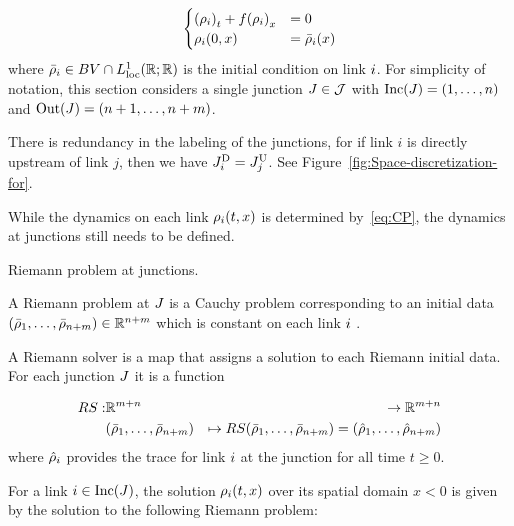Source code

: \begin{equation}
	\begin{cases}
		\left(\cvar_{\link}\right)_{t}+f\left(\cvar_{\link}\right)_{x} & =0                                \\
		\cvar_{\link}\left(0,x\right)                                  & =\initstate_{\link}\left(x\right) 
	\end{cases}\label{eq:cauchy-i}
\end{equation}
where $\initstate_{\link}\in BV\cap L_{\text{loc}}^{1}\left(\mathbb{R};\mathbb{R}\right)$
is the initial condition on link $i$. For simplicity of notation,
this section considers a single junction $J\in\mathcal{J}$ with $\Inc\left(\jn\right)=\left(1,\ldots,\ninc\right)$
and $\Out\left(\jn\right)=\left(\ninc+1,\ldots,\ninc+\nout\right)$.
\begin{rem}
	There is redundancy in the labeling of the junctions, for if link
	$i$ is directly upstream of link $j$, then we have $J_{i}^{\text{D}}=J_{j}^{\text{U}}$.
	See Figure~\ref{fig:Space-discretization-for}.
\end{rem}
While the dynamics on each link $\cvar_{\link}\left(t,x\right)$ is
determined by~\eqref{eq:CP}, the dynamics at junctions
still needs to be defined.
\begin{defn}
	Riemann problem at junctions. 
	
	A Riemann problem at $J$ is a Cauchy problem corresponding to an initial data $\tuple{\initstate_{1}}{\initstate_{\ninc+\nout}}\in\mathbb{R}^{\ninc+\nout}$ which is constant on each link $i$ .
	
\end{defn}
\begin{defn}
	A Riemann solver is a map that assigns a solution to each Riemann initial data. For each junction $J$ it is a function
	
	\begin{eqnarray*}
		\RS: & \mathbb{R}^{m+n} & \rightarrow\mathbb{R}^{m+n}\\
		& \tuple{\initstate_{1}}{\initstate_{\ninc+\nout}} & \mapsto\RS\tuple{\initstate_{1}}{\initstate_{\ninc+\nout}}=\tuple{\trace{\cvar}_{1}}{\trace{\cvar}_{\ninc+\nout}}
	\end{eqnarray*}
	where $\hat{\rho}_{i}$ provides the trace for link $i$
	at the junction for all time $t\ge0$.
	
\end{defn}
For a link $i\in\Inc\left(\jn\right)$,
the solution $\cvar_{i}\left(t,x\right)$ over its spatial domain
$x<0$ is given by the solution to the following Riemann problem:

════════

Across the entries above, how many lines carry the word "text"? Write only the number.

#### Answer to the exercise
2